I might like the second frog to be of another species, but I just read in a different thread that their skin can be toxic to other frog species. It's the first time I've ever heard / read that and I was wondering if there is any truth to this. It was stated as a general fact if I remember correctly (something like frog skins can be toxic to other frog species), which seems wrong to me since frogs commonly eat other species of frogs.

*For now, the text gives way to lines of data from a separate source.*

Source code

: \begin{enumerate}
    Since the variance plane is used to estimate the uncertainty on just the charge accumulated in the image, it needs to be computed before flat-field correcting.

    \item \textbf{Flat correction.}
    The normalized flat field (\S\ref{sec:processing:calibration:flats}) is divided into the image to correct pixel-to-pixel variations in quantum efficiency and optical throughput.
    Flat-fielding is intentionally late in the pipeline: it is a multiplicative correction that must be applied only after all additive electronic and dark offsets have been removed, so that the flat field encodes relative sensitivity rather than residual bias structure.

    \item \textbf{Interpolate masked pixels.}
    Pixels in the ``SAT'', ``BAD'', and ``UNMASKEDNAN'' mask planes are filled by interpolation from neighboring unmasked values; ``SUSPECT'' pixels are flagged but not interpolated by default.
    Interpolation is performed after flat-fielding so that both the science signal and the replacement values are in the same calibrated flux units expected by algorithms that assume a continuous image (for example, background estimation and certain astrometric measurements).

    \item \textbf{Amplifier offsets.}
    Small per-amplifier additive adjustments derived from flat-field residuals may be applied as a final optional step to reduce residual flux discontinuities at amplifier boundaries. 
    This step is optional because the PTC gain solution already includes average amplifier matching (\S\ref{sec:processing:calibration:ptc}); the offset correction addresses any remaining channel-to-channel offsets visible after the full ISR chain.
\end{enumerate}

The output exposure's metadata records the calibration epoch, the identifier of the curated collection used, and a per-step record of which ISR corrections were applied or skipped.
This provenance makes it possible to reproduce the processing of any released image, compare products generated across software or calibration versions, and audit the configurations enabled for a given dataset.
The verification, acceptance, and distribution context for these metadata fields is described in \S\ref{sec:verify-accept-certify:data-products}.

I might like to get a wood frog because in the hope that it will turn out to be a female because they are so beautiful during the reproduction periode, but would that end up being too small to house with a leopard frog (especially if it turns out to be a male wood frog?).

Any advice would be appreciated

----------


## Xavier

No, but if we can't stop you, make the tank larger and taller, and add something big enough not to be eaten, and highly aboreal. Again, I would say no, but if you are dead-centered, get a green or gray tree frog. (P.S. STILL JUST DON'T! IT'S MUCH EASIER :Smile:  :Wink: )

----------


## AAron

Frogs and toads have toxins in their skin that is harmful to each other. The secretions of a toad will kill a dog very fast if untreated. Leopard Frogs don't have very many species that can attain a size that they will not eat or be eaten by the other frog. Wood Frogs will not get eaten or eat leopards if they are both adults. The problem is that wood frogs are more like an American toad. They don't live by the water like other frogs do. I've found some in the woods decently far from a pond. And the size of your tank is a bit small to keep both of them. 2 leopards will do good in a minimum 29-30 Gallon long. A wood frog doesn't need as much space since it's more terrestrial then aquatic but, you would need a 40-55 or more to do this. It looks more natural and decreases territorial standoffs. I have a 75 Gallon Vivarium with American Toads (a sexed pair) and Northern Leopard Frogs (sexed also), this is the minimum for 4 of them even with lots of hides and plants. I don't discourage you but I would say to see if your frog is happy. Why I got sexed pairs is because it to me feels more natural and the 2 species are happy. With a 20 gallon your one frog is probably happy, they aren't usually social with each other. So they don't need a friend. But a mate imo is something that everything and everyone wants so if you get a bigger tank, you'll find that would be all you'd need. 
You can checkout my Viv I have info posted on there about stuff that May interest you

http://www.frogforum.net/showthread.php?t=34251

Don't try this unless you have years of experience and knowledge about both species. 

Don't add a tree frog because the leopard frog will eat it. Mine can jump higher than 3 feet that I know of. 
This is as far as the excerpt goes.